At 11:00 a.m. exactly, Miss Baker asked that every child take his assigned seat so that we could begin the gift exchange. The mothers moved to the sides and back of the rooms lining the walls like sentinels and we anxiously scrambled to our places. Each child was to have wrapped the gift plainly with only the name of the person who was to receive it hand written somewhere visible. The packages were then to be collected and distributed by miss Baker, but in the confusion of the morning she had forgotten to collect them. All the gifts were tucked neatly away inside our respective desks.

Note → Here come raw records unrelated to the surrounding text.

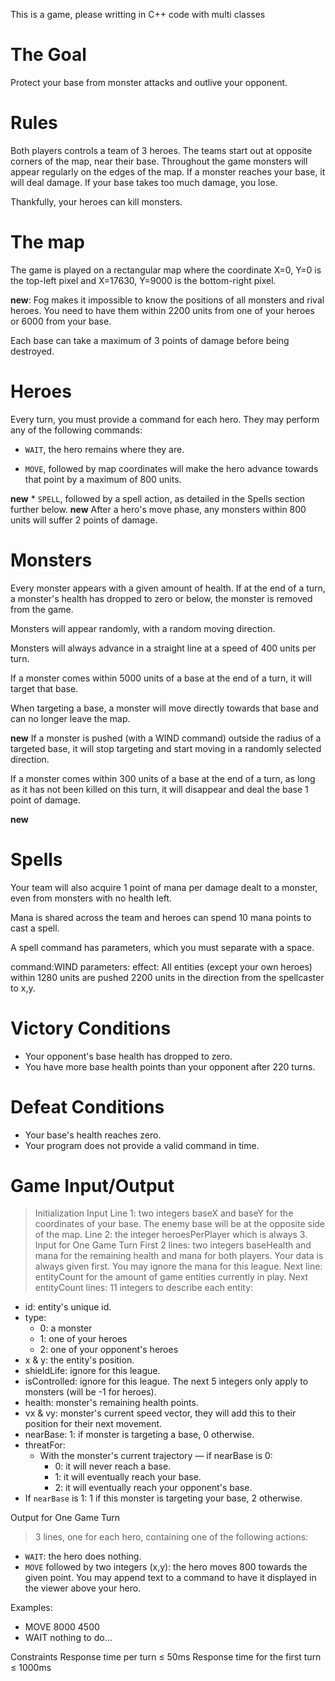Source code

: This is a game, please writting in C++ code with multi classes

# The Goal
Protect your base from monster attacks and outlive your opponent.
# Rules
Both players controls a team of 3 heroes. The teams start out at opposite corners of the map, near their base. Throughout the game monsters will appear regularly on the edges of the map. If a monster reaches your base, it will deal damage. If your base takes too much damage, you lose.

Thankfully, your heroes can kill monsters.

# The map
The game is played on a rectangular map where the coordinate X=0, Y=0 is the top-left pixel and X=17630, Y=9000 is the bottom-right pixel.

**new**: Fog makes it impossible to know the positions of all monsters and rival heroes. You need to have them within 2200 units from one of your heroes or 6000 from your base.

Each base can take a maximum of 3 points of damage before being destroyed.

# Heroes
Every turn, you must provide a command for each hero. They may perform any of the following commands:

* `WAIT`, the hero remains where they are.

* `MOVE`, followed by map coordinates will make the hero advance towards that point by a maximum of 800 units.

**new** * `SPELL`, followed by a spell action, as detailed in the Spells section further below.
**new** After a hero's move phase, any monsters within 800 units will suffer 2 points of damage.

# Monsters
Every monster appears with a given amount of health. If at the end of a turn, a monster's health has dropped to zero or below, the monster is removed from the game.

Monsters will appear randomly, with a random moving direction.

Monsters will always advance in a straight line at a speed of 400 units per turn.

If a monster comes within 5000 units of a base at the end of a turn, it will target that base.

When targeting a base, a monster will move directly towards that base and can no longer leave the map.

**new** If a monster is pushed (with a WIND command) outside the radius of a targeted base, it will stop targeting and start moving in a randomly selected direction.


If a monster comes within 300 units of a base at the end of a turn, as long as it has not been killed on this turn, it will disappear and deal the base 1 point of damage.

**new**
# Spells
Your team will also acquire 1 point of mana per damage dealt to a monster, even from monsters with no health left.

Mana is shared across the team and heroes can spend 10 mana points to cast a spell.

A spell command has parameters, which you must separate with a space.

command:WIND
parameters:	<x> <y>
effect: All entities (except your own heroes) within 1280 units are pushed 2200 units in the direction from the spellcaster to x,y.

# Victory Conditions
* Your opponent's base health has dropped to zero.
* You have more base health points than your opponent after 220 turns.

# Defeat Conditions
* Your base's health reaches zero.
* Your program does not provide a valid command in time.

# Game Input/Output
> Initialization Input
Line 1: two integers baseX and baseY for the coordinates of your base. The enemy base will be at the opposite side of the map.
Line 2: the integer heroesPerPlayer which is always 3.
> Input for One Game Turn
First 2 lines: two integers baseHealth and mana for the remaining health and mana for both players. Your data is always given first. You may ignore the mana for this league.
Next line: entityCount for the amount of game entities currently in play.
Next entityCount lines: 11 integers to describe each entity:
* id: entity's unique id.
* type:
    * 0: a monster
    * 1: one of your heroes
    * 2: one of your opponent's heroes
* x & y: the entity's position.
* shieldLife: ignore for this league.
* isControlled: ignore for this league.
The next 5 integers only apply to monsters (will be -1 for heroes).
* health: monster's remaining health points.
* vx & vy: monster's current speed vector, they will add this to their position for their next movement.
* nearBase: 1: if monster is targeting a base, 0 otherwise.
* threatFor:
    * With the monster's current trajectory — if nearBase is 0:
       * 0: it will never reach a base.
       * 1: it will eventually reach your base.
       * 2: it will eventually reach your opponent's base.
* If `nearBase` is 1: 1 if this monster is targeting your base, 2 otherwise.

Output for One Game Turn
> 3 lines, one for each hero, containing one of the following actions:
* `WAIT`: the hero does nothing.
* `MOVE` followed by two integers (x,y): the hero moves 800 towards the given point.
You may append text to a command to have it displayed in the viewer above your hero.

Examples:
* MOVE 8000 4500
* WAIT nothing to do...

Constraints
Response time per turn ≤ 50ms
Response time for the first turn ≤ 1000ms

Miss Baker walked to Amy Bersten’s desk and took her package and read the name. Then she looked out over the class and realized that if she did this on an individual basis, everybody would know who the gift was from. It was hardly the lesson in anonymous giving she was attempting to teach. Collecting the gifts now was only slightly better since everyone would see what the packages looked like and still know who gave what to whom. Miss Baker gave Amy her box back and sat down at her own desk for a moment.
Our teacher instructed us all to stand up with our gifts and walk out in the hallway. We were to come back in single file and leave the present on the desk of our Pollyanna as we passed by. This worked for the first three people, but we were not instructed what to do beyond that so those three students sat at their desks. You can imagine that there were no gifts for them yet so when their person came to them, they were sitting right there. Miss Baker stopped the line in the middle and told the seated students to rejoin the end of the line. The kids still in the hallway had not heard the instructions and continued to push into the room. A few of the mothers tried directing the children in an effort to help but only added to the confusion. Finally Miss Baker loudly announced that we were just to find the person for whom our gift was intended and give it to them. As expected the room dissolved rapidly into chaos. Voices became elevated and children started excitedly opening the packages to find cheap plastic toys and boxes of crayons. Amy Bersten shyly approached me and, with a blush and a giggle, handed me the box that only a few moments ago had been handed back to her by Miss baker. Right behind her was Johnny Gordon pushing his way toward me with an outstretched hand. He was obviously aware of who had been his secret Pollyanna.
I handed him the package that I had brought with me, wrapped in red construction paper, and watched him tear it open with hopeful anticipation. Johnny looked at the glass and plastic device tied to the cardboard backing and then looked at me. Johnny’s mother followed him between the desks and was now right behind him. Johnny took my thoughtfully perfect present and shoved it into his mother’s hand.
“This is stupid.”
His face was red with anger and embarrassment. He turned away, calling me names.
His mother looked down at the egg timer and then at me as if I had lost my mind. I just stood there dumbfounded. Mrs. Gordon looked at me once more as if I was either insane or deliberately selected this item to make Johnny look foolish and then chased after Johnny to console him, since I had ruined the party with such a stupid gift.
I wanted to run. I wanted to cry. I wanted to go home and hide. I wanted to take that stupid egg timer back to the store and get the red water pistol. It didn’t matter, I had already ruined everything.
Mom took me home trying to reassure me that everything would be all right and not to worry about kids like Johnny, but I knew better. I did, however, learn a good lesson that year. If the gift isn’t good in the eyes of the receiver, the thought doesn’t matter. Merry Christmas 1968.